Cada R$ 1 de aumento no piso salarial gera um efeito de R$ 420 milhões nas obrigações orçamentárias de 2026.
O incremento total de R$ 103 representa um custo extra estimado em R$ 43,2 bilhões para as contas públicas.
Com isso, o governo federal terá menos folga para efetuar gastos livres — aqueles que financiam políticas públicas e projetos de investimento — intensificando a pressão sobre o orçamento. Para evitar o crescimento da dívida pública, especialistas em economia sugerem desvincular os benefícios da Previdência Social do reajuste do salário mínimo, voltando a um modelo em que a correção se dá apenas pela inflação, como ocorreu durante a gestão de Jair Bolsonaro.
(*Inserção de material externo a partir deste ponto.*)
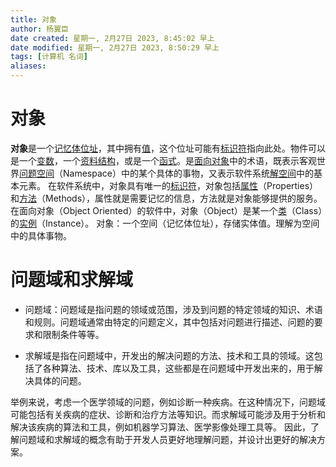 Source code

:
 ```yaml
---
title: 对象
author: 杨翼臣
date created: 星期一, 2月27日 2023, 8:45:02 早上
date modified: 星期一, 2月27日 2023, 8:50:29 早上
tags: [计算机 名词]
aliases: 
---
```

# 对象
**对象**是一个[记忆体位址](https://zh.wikipedia.org/wiki/%E8%A8%98%E6%86%B6%E9%AB%94%E4%BD%8D%E5%9D%80 "记忆体位址")，其中拥有[值](https://zh.wikipedia.org/wiki/%E5%80%BC_(%E9%9B%BB%E8%85%A6%E7%A7%91%E5%AD%B8) "值 (电脑科学)")，这个位址可能有[标识符](https://zh.wikipedia.org/wiki/%E6%A8%99%E8%AD%98%E7%AC%A6 "标识符")指向此处。物件可以是一个[变数](https://zh.wikipedia.org/wiki/%E8%AE%8A%E6%95%B8 "变数")，一个[资料结构](https://zh.wikipedia.org/wiki/%E8%B3%87%E6%96%99%E7%B5%90%E6%A7%8B "资料结构")，或是一个[函式](https://zh.wikipedia.org/wiki/%E5%87%BD%E5%BC%8F "函式")。是[面向对象](https://zh.wikipedia.org/wiki/%E7%89%A9%E4%BB%B6%E5%B0%8E%E5%90%91%E7%A8%8B%E5%BC%8F%E8%A8%AD%E8%A8%88 "物件导向程式设计")中的术语，既表示客观世界[问题空间](https://zh.wikipedia.org/wiki/%E9%97%AE%E9%A2%98%E7%A9%BA%E9%97%B4 "问题空间")（Namespace）中的某个具体的事物，又表示软件系统[解空间](https://zh.wikipedia.org/w/index.php?title=%E8%A7%A3%E7%A9%BA%E9%97%B4&action=edit&redlink=1 "解空间（页面不存在）")中的基本元素。
在软件系统中，对象具有唯一的[标识符](https://zh.wikipedia.org/wiki/%E6%A0%87%E8%AF%86%E7%AC%A6 "标识符")，对象包括[属性](https://zh.wikipedia.org/wiki/%E5%B1%9E%E6%80%A7 "属性")（Properties）和[方法](https://zh.wikipedia.org/wiki/%E6%96%B9%E6%B3%95_(%E9%9B%BB%E8%85%A6%E7%A7%91%E5%AD%B8) "方法 (电脑科学)")（Methods），属性就是需要记忆的信息，方法就是对象能够提供的服务。在面向对象（Object Oriented）的软件中，对象（Object）是某一个[类](https://zh.wikipedia.org/wiki/%E7%B1%BB_(%E8%AE%A1%E7%AE%97%E6%9C%BA%E7%A7%91%E5%AD%A6) "类 (计算机科学)")（Class）的[实例](https://zh.wikipedia.org/wiki/%E5%AE%9E%E4%BE%8B "实例")（Instance）。
对象：一个空间（记忆体位址），存储实体值。理解为空间中的具体事物。

# 问题域和求解域
- 问题域：问题域是指问题的领域或范围，涉及到问题的特定领域的知识、术语和规则。问题域通常由特定的问题定义，其中包括对问题进行描述、问题的要求和限制条件等等。

- 求解域是指在问题域中，开发出的解决问题的方法、技术和工具的领域。这包括了各种算法、技术、库以及工具，这些都是在问题域中开发出来的，用于解决具体的问题。

举例来说，考虑一个医学领域的问题，例如诊断一种疾病。在这种情况下，问题域可能包括有关疾病的症状、诊断和治疗方法等知识。而求解域可能涉及用于分析和解决该疾病的算法和工具，例如机器学习算法、医学影像处理工具等。
因此，了解问题域和求解域的概念有助于开发人员更好地理解问题，并设计出更好的解决方案。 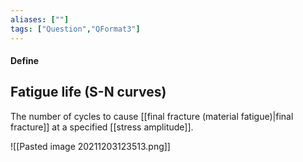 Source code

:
 ```yaml
---
aliases: [""]
tags: ["Question","QFormat3"]
---
```


#### Define
## Fatigue life (S-N curves)
The number of cycles to cause [[final fracture (material fatigue)|final fracture]] at a specified [[stress amplitude]].

![[Pasted image 20211203123513.png]]

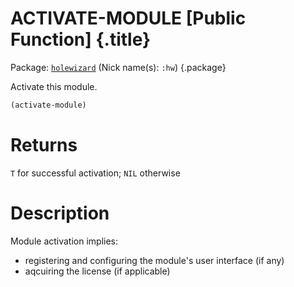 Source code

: # ACTIVATE-MODULE [Public Function] {.title}

Package: [`holewizard`](HOLEWIZARD.pkg.md) (Nick name(s): `:hw`) {.package}

Activate this module.

``` lisp
(activate-module)
```

# Returns

`T` for successful activation; `NIL` otherwise

# Description

Module activation implies:
* registering and configuring the module's user interface (if any)
* aqcuiring the license (if applicable)
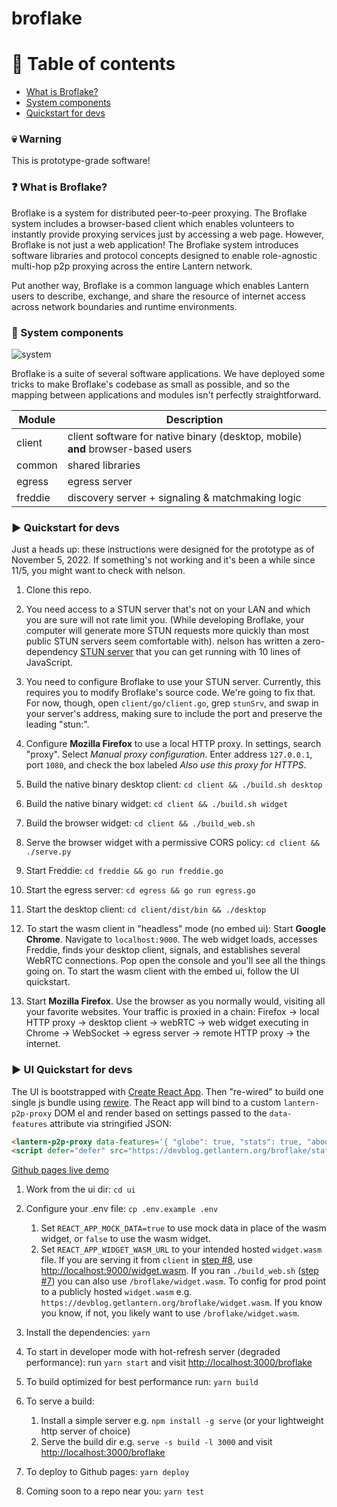 # broflake

# :compass: Table of contents
* [What is Broflake?](#question-what-is-broflake)
* [System components](#floppy_disk-system-components)
* [Quickstart for devs](#arrow_forward-quickstart-for-devs)

### :skull: Warning
This is prototype-grade software!

### :question: What is Broflake?
Broflake is a system for distributed peer-to-peer proxying. The Broflake system includes a 
browser-based client which enables volunteers to instantly provide proxying services just by 
accessing a web page. However, Broflake is not just a web application! The Broflake system 
introduces software libraries and protocol concepts designed to enable role-agnostic multi-hop p2p 
proxying across the entire Lantern network.

Put another way, Broflake is a common language which enables Lantern users to describe, exchange,
and share the resource of internet access across network boundaries and runtime environments.


### :floppy_disk: System components
![system](https://user-images.githubusercontent.com/21117002/176231832-1c558546-8933-4e25-b8df-f60edb4ed6d5.png)

Broflake is a suite of several software applications. We have deployed some tricks to make 
Broflake's codebase as small as possible, and so the mapping between applications and modules isn't
perfectly straightforward.

|Module |Description                                                                                               |
|-------|-------------------------------------------------------------------------------|
|client |client software for native binary (desktop, mobile) **and** browser-based users|
|common |shared libraries                                                               |
|egress |egress server                                                                  |
|freddie|discovery server + signaling & matchmaking logic                               |


### :arrow_forward: Quickstart for devs
Just a heads up: these instructions were designed for the prototype as of November 5, 2022. If 
something's not working and it's been a while since 11/5, you might want to check with nelson.

1. Clone this repo.

2. You need access to a STUN server that's not on your LAN and which you are sure will not rate
limit you. (While developing Broflake, your computer will generate more STUN requests more quickly 
than most public STUN servers seem comfortable with). nelson has written a zero-dependency 
[STUN server](https://github.com/noahlevenson/ministun) that you can get running with 10 lines of JavaScript.  

3. You need to configure Broflake to use your STUN server. Currently, this requires you to modify
Broflake's source code. We're going to fix that. For now, though, open `client/go/client.go`, grep 
`stunSrv`, and swap in your server's address, making sure to include the port and preserve the
leading "stun:".

4. Configure **Mozilla Firefox** to use a local HTTP proxy. In settings, search "proxy". Select 
*Manual proxy configuration*. Enter address `127.0.0.1`, port `1080`, and check the box labeled 
*Also use this proxy for HTTPS*.

5. Build the native binary desktop client: `cd client && ./build.sh desktop`

6. Build the native binary widget: `cd client && ./build.sh widget`

7. Build the browser widget: `cd client && ./build_web.sh`

8. Serve the browser widget with a permissive CORS policy: `cd client && ./serve.py`

9. Start Freddie: `cd freddie && go run freddie.go`

10. Start the egress server: `cd egress && go run egress.go`

11. Start the desktop client: `cd client/dist/bin && ./desktop`

12. To start the wasm client in "headless" mode (no embed ui): Start **Google Chrome**. Navigate to `localhost:9000`. The web widget loads, accesses Freddie, 
finds your desktop client, signals, and establishes several WebRTC connections. Pop open the console
and you'll see all the things going on. To start the wasm client with the embed ui, follow the UI quickstart.

13. Start **Mozilla Firefox**. Use the browser as you normally would, visiting all your favorite
websites. Your traffic is proxied in a chain: Firefox -> local HTTP proxy -> desktop client -> 
webRTC -> web widget executing in Chrome -> WebSocket -> egress server -> remote HTTP proxy -> the internet. 

### :arrow_forward: UI Quickstart for devs

The UI is bootstrapped with [Create React App](https://github.com/facebook/create-react-app). Then "re-wired" to build one single js bundle using [rewire](https://www.npmjs.com/package/rewire). The React app will bind to a custom `lantern-p2p-proxy` DOM el and render based on settings passed to the `data-features` attribute via stringified JSON:

```html
<lantern-p2p-proxy data-features='{ "globe": true, "stats": true, "about": true, "toast": true }'></lantern-p2p-proxy>
<script defer="defer" src="https://devblog.getlantern.org/broflake/static/js/main.js"></script>
```

[Github pages live demo](https://devblog.getlantern.org/broflake)

1. Work from the ui dir: `cd ui`

2. Configure your .env file: `cp .env.example .env` 
   1. Set `REACT_APP_MOCK_DATA=true` to use mock data in place of the wasm widget, or `false` to use the wasm widget.
   2. Set `REACT_APP_WIDGET_WASM_URL` to your intended hosted `widget.wasm` file. If you are serving it from `client` in [step #8](#arrow_forward-quickstart-for-devs), use [http://localhost:9000/widget.wasm](http://localhost:9000/widget.wasm). If you ran `./build_web.sh` ([step #7](#arrow_forward-quickstart-for-devs)) you can also use `/broflake/widget.wasm`. To config for prod point to a publicly hosted `widget.wasm` e.g. `https://devblog.getlantern.org/broflake/widget.wasm`. If you know you know, if not, you likely want to use `/broflake/widget.wasm`.

3. Install the dependencies: `yarn`

4. To start in developer mode with hot-refresh server (degraded performance): run `yarn start` and visit [http://localhost:3000/broflake](http://localhost:3000/broflake)

5. To build optimized for best performance run: `yarn build`

6. To serve a build:
   1. Install a simple server e.g. `npm install -g serve` (or your lightweight http server of choice)
   2. Serve the build dir e.g. `serve -s build -l 3000` and visit [http://localhost:3000/broflake](http://localhost:3000/broflake)

7. To deploy to Github pages: `yarn deploy`

8. Coming soon to a repo near you: `yarn test`
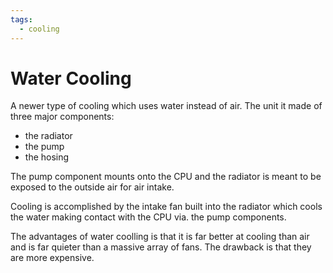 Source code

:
 ```yaml
---
tags:
  - cooling
---
```

# Water Cooling

A newer type of cooling which uses water instead of air. The unit it made of three major components:

- the radiator
- the pump
- the hosing

The pump component mounts onto the CPU and the radiator is meant to be exposed to the outside air for air intake.

Cooling is accomplished by the intake fan built into the radiator which cools the water making contact with the CPU via. the pump components.

The advantages of water coolling is that it is far better at cooling than air and is far quieter than a massive array of fans. The drawback is that they are more expensive.
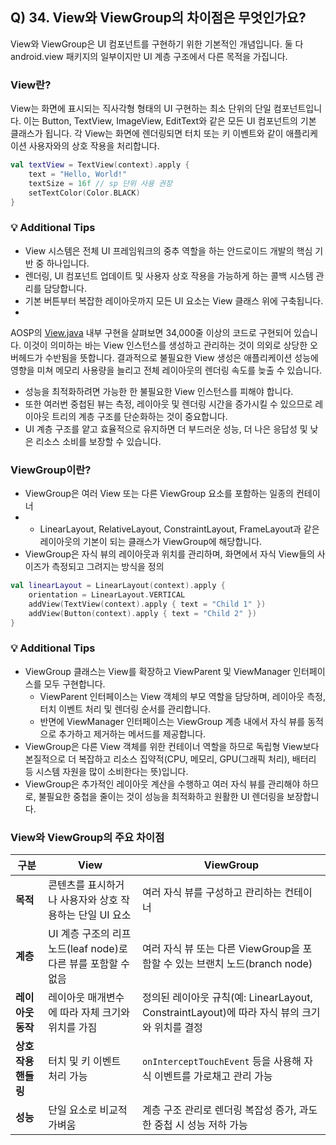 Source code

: ## Q) 34. View와 ViewGroup의 차이점은 무엇인가요?

View와 ViewGroup은 UI 컴포넌트를 구현하기 위한 기본적인 개념입니다.
둘 다 android.view 패키지의 일부이지만 UI 계층 구조에서 다른 목적을 가집니다.

### View란?

View는 화면에 표시되는 직사각형 형태의 UI 구현하는 최소 단위의 단일 컴포넌트입니다.
이는 Button, TextView, ImageView, EditText와 같은 모든 UI 컴포넌트의 기본 클래스가 됩니다.
각 View는 화면에 렌더링되면 터치 또는 키 이벤트와 같이 애플리케이션 사용자와의 상호 작용을 처리합니다.

```kotlin
val textView = TextView(context).apply {
    text = "Hello, World!"
    textSize = 16f // sp 단위 사용 권장
    setTextColor(Color.BLACK)
}
```

### 💡 Additional Tips

- View 시스템은 전체 UI 프레임워크의 중추 역할을 하는 안드로이드 개발의 핵심 기반 중 하나입니다.
- 렌더링, UI 컴포넌트 업데이트 및 사용자 상호 작용을 가능하게 하는 콜백 시스템 관리를 담당합니다.
- 기본 버튼부터 복잡한 레이아웃까지 모든 UI 요소는 View 클래스 위에 구축됩니다.
-

AOSP의 [View.java](https://cs.android.com/android/platform/superproject/main/+/main:frameworks/base/core/java/android/view/View.java)
내부 구현을 살펴보면 34,000줄 이상의 코드로 구현되어 있습니다.
이것이 의미하는 바는 View 인스턴스를 생성하고 관리하는 것이 의외로 상당한 오버헤드가 수반됨을 뜻합니다.
결과적으로 불필요한 View 생성은 애플리케이션 성능에 영향을 미쳐 메모리 사용량을 늘리고 전체 레이아웃의 렌더링 속도를 늦출 수 있습니다.

- 성능을 최적화하려면 가능한 한 불필요한 View 인스턴스를 피해야 합니다.
- 또한 여러번 중첩된 뷰는 측정, 레이아웃 및 렌더링 시간을 증가시킬 수 있으므로 레이아웃 트리의 계층 구조를 단순화하는 것이 중요합니다.
- UI 계층 구조를 얕고 효율적으로 유지하면 더 부드러운 성능, 더 나은 응답성 및 낮은 리소스 소비를 보장할 수 있습니다.

### ViewGroup이란?

- ViewGroup은 여러 View 또는 다른 ViewGroup 요소를 포함하는 일종의 컨테이너
-
    - LinearLayout, RelativeLayout, ConstraintLayout, FrameLayout과 같은 레이아웃의 기본이 되는 클래스가 ViewGroup에 해당합니다.
- ViewGroup은 자식 뷰의 레이아웃과 위치를 관리하며, 화면에서 자식 View들의 사이즈가 측정되고 그려지는 방식을 정의

```kotlin
val linearLayout = LinearLayout(context).apply {
    orientation = LinearLayout.VERTICAL
    addView(TextView(context).apply { text = "Child 1" })
    addView(Button(context).apply { text = "Child 2" })
}
```

### 💡 Additional Tips

- ViewGroup 클래스는 View를 확장하고 ViewParent 및 ViewManager 인터페이스를 모두 구현합니다.
    - ViewParent 인터페이스는 View 객체의 부모 역할을 담당하며, 레이아웃 측정, 터치 이벤트 처리 및 렌더링 순서를 관리합니다.
    - 반면에 ViewManager 인터페이스는 ViewGroup 계층 내에서 자식 뷰를 동적으로 추가하고 제거하는 메서드를 제공합니다.
- ViewGroup은 다른 View 객체를 위한 컨테이너 역할을 하므로 독립형 View보다 본질적으로 더 복잡하고 리소스 집약적(CPU, 메모리, GPU(그래픽 처리), 배터리 등 시스템 자원을 많이 소비한다는
  뜻)입니다.
- ViewGroup은 추가적인 레이아웃 계산을 수행하고 여러 자식 뷰를 관리해야 하므로, 불필요한 중첩을 줄이는 것이 성능을 최적화하고 원활한 UI 렌더링을 보장합니다.

### View와 ViewGroup의 주요 차이점

| 구분           | View                                       | ViewGroup                                                           |
|--------------|--------------------------------------------|---------------------------------------------------------------------|
| **목적**       | 콘텐츠를 표시하거나 사용자와 상호 작용하는 단일 UI 요소           | 여러 자식 뷰를 구성하고 관리하는 컨테이너                                             |
| **계층**       | UI 계층 구조의 리프 노드(leaf node)로 다른 뷰를 포함할 수 없음 | 여러 자식 뷰 또는 다른 ViewGroup을 포함할 수 있는 브랜치 노드(branch node)               |
| **레이아웃 동작**  | 레이아웃 매개변수에 따라 자체 크기와 위치를 가짐                | 정의된 레이아웃 규칙(예: LinearLayout, ConstraintLayout)에 따라 자식 뷰의 크기와 위치를 결정 |
| **상호작용 핸들링** | 터치 및 키 이벤트 처리 가능                           | `onInterceptTouchEvent` 등을 사용해 자식 이벤트를 가로채고 관리 가능                   |
| **성능**       | 단일 요소로 비교적 가벼움                             | 계층 구조 관리로 렌더링 복잡성 증가, 과도한 중첩 시 성능 저하 가능                             |
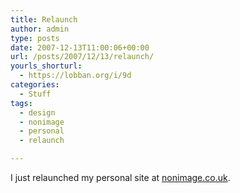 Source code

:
 ```yaml
---
title: Relaunch
author: admin
type: posts
date: 2007-12-13T11:00:06+00:00
url: /posts/2007/12/13/relaunch/
yourls_shorturl:
  - https://lobban.org/i/9d
categories:
  - Stuff
tags:
  - design
  - nonimage
  - personal
  - relaunch

---
```

I just relaunched my personal site at [nonimage.co.uk][1].&#160;

 [1]: http://www.nonimage.co.uk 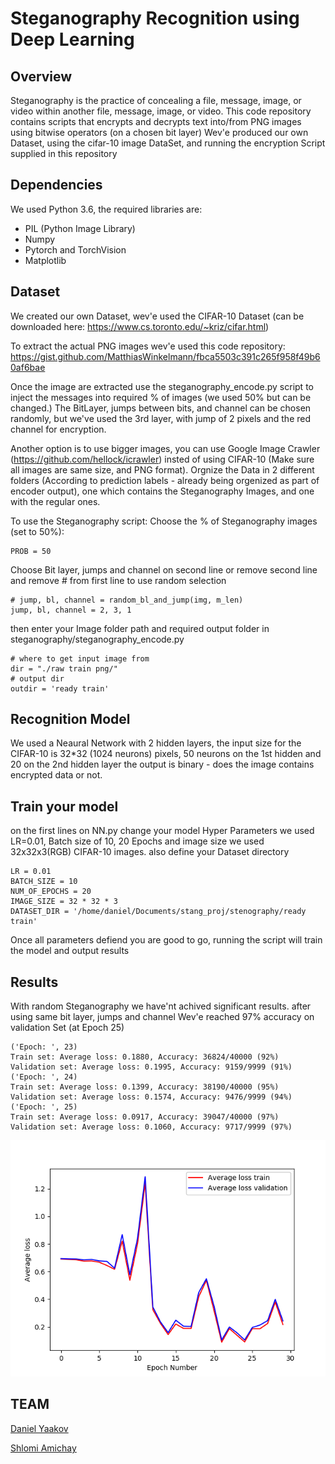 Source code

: # Steganography Recognition using Deep Learning

## Overview

Steganography is the practice of concealing a file, message, image, or video within another file, message, image, or video.
This code repository contains scripts that encrypts and decrypts text into/from PNG images using bitwise operators (on a chosen bit layer)
Wev'e produced our own Dataset, using the cifar-10 image DataSet, and running the encryption Script supplied in this repository

## Dependencies 
We used Python 3.6, the required libraries are:
- PIL (Python Image Library) 
- Numpy
- Pytorch and TorchVision
- Matplotlib

## Dataset
We created our own Dataset, wev'e used the CIFAR-10 Dataset (can be downloaded here: https://www.cs.toronto.edu/~kriz/cifar.html) 

To extract the actual PNG images wev'e used this code repository: https://gist.github.com/MatthiasWinkelmann/fbca5503c391c265f958f49b60af6bae

Once the image are extracted use the steganography_encode.py script to inject the messages into required % of images (we used 50% but can be changed.)
The BitLayer, jumps between bits, and channel can be chosen randomly, but we've used the 3rd layer, with jump of 2 pixels and the red channel for encryption.

Another option is to use bigger images, you can use Google Image Crawler (https://github.com/hellock/icrawler) insted of using CIFAR-10 (Make sure all images are same size, and PNG format).
Orgnize the Data in 2 different folders (According to prediction labels - already being orgenized as part of encoder output), one which contains the Steganography Images, and one with the regular ones.

To use the Steganography script:
Choose the % of Steganography images (set to 50%):
```
PROB = 50
```

Choose Bit layer, jumps and channel on second line or remove second line and remove # from first line to use random selection
```
# jump, bl, channel = random_bl_and_jump(img, m_len)
jump, bl, channel = 2, 3, 1
```

then enter your Image folder path and required output folder in steganography/steganography_encode.py
```
# where to get input image from
dir = "./raw train png/"
# output dir
outdir = 'ready train'
```

## Recognition Model
We used a Neaural Network with 2 hidden layers, the input size for the CIFAR-10 is 32*32 (1024 neurons) pixels, 50 neurons on the 1st hidden and 20 on the 2nd hidden layer
the output is binary - does the image contains encrypted data or not.


## Train your model
on the first lines on NN.py change your model Hyper Parameters we used LR=0.01, Batch size of 10, 20 Epochs and image size we used 32x32x3(RGB) CIFAR-10 images.
also define your Dataset directory
```
LR = 0.01
BATCH_SIZE = 10
NUM_OF_EPOCHS = 20
IMAGE_SIZE = 32 * 32 * 3
DATASET_DIR = '/home/daniel/Documents/stang_proj/stenography/ready train'
```

Once all parameters defiend you are good to go, running the script will train the model and output results

## Results
With random Steganography we have'nt achived significant results.
after using same bit layer, jumps and channel Wev'e reached 97% accuracy on validation Set (at Epoch 25)

```
('Epoch: ', 23)
Train set: Average loss: 0.1880, Accuracy: 36824/40000 (92%)
Validation set: Average loss: 0.1995, Accuracy: 9159/9999 (91%)
('Epoch: ', 24)
Train set: Average loss: 0.1399, Accuracy: 38190/40000 (95%)
Validation set: Average loss: 0.1574, Accuracy: 9476/9999 (94%)
('Epoch: ', 25)
Train set: Average loss: 0.0917, Accuracy: 39047/40000 (97%)
Validation set: Average loss: 0.1060, Accuracy: 9717/9999 (97%)
```

![alt text](./Results/plt.png)


## TEAM
[Daniel Yaakov](https://github.com/danielYaakov) 

[Shlomi Amichay](https://github.com/ShlomiAmichay)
O Dieese calcula que, para assegurar condições de vida dignas, conforme preceitua a Constituição, o salário básico em novembro deveria ter sido de R$ 7.067,18, montante equivalente a 4,66 vezes o piso atual de R$ 1.518. O cálculo considera despesas cruciais com habitação, alimentação, saúde, ensino, locomoção, vestuário, entretenimento, higiene e seguridade social.